[[ INFORMATION GIVEN open ]]
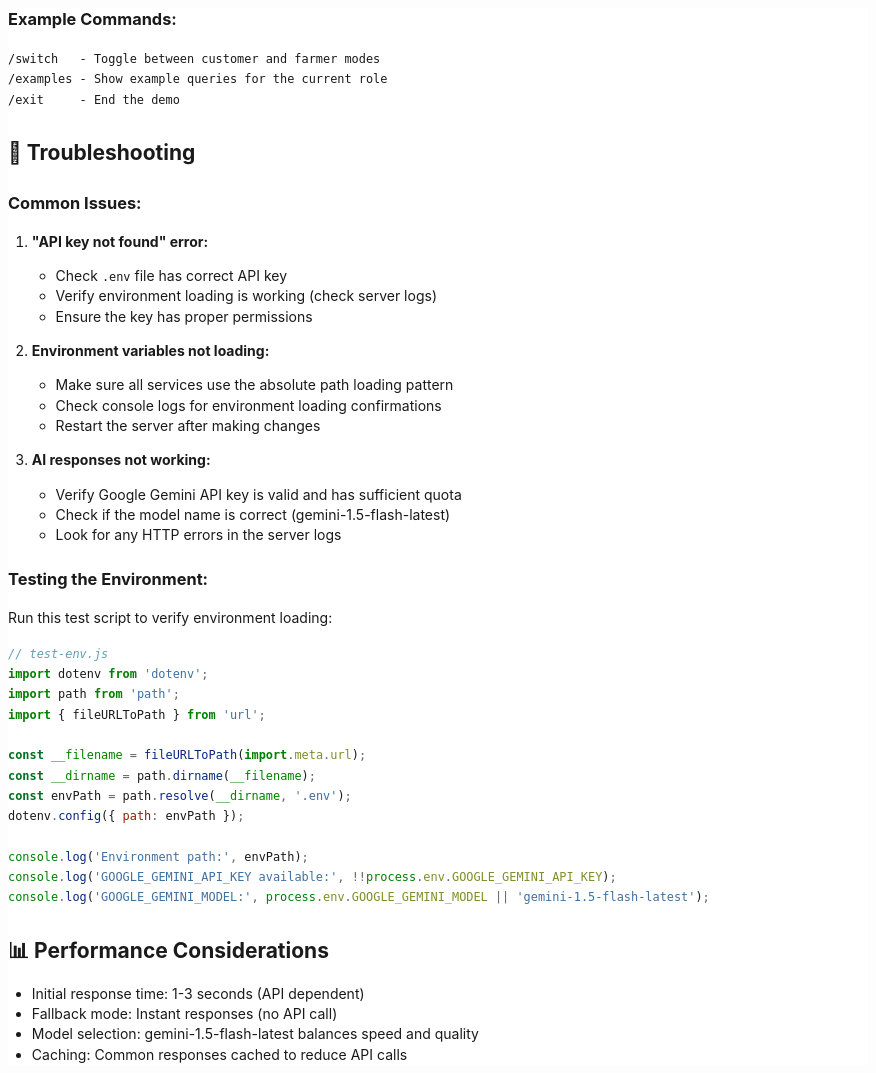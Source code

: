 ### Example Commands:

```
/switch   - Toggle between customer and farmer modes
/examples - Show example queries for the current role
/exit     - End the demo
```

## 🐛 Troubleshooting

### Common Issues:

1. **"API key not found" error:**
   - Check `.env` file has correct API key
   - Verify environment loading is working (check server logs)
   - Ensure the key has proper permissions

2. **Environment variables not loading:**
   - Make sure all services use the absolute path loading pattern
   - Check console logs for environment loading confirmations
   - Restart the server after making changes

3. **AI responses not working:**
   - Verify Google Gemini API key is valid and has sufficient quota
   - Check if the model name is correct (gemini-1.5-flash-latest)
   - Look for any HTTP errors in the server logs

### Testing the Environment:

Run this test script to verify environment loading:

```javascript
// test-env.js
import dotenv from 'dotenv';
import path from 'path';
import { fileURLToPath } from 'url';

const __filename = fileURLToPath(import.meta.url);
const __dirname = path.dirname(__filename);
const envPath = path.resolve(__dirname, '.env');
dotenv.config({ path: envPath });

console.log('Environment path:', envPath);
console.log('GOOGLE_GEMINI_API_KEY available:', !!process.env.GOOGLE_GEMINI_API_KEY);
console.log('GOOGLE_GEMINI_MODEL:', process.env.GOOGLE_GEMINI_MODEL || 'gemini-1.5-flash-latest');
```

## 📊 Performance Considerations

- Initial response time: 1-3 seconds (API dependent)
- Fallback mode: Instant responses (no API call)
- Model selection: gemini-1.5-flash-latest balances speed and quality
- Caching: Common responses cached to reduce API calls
[[ INFORMATION GIVEN closed ]]
_WHAT IS REQUIRED_: Exactly as they appear, print the lines from the one holding "## 📊 Performance Considerations" through the final line of the entries, and no others.

_EXERCISE OUTPUT_:
## 📊 Performance Considerations

- Initial response time: 1-3 seconds (API dependent)
- Fallback mode: Instant responses (no API call)
- Model selection: gemini-1.5-flash-latest balances speed and quality
- Caching: Common responses cached to reduce API calls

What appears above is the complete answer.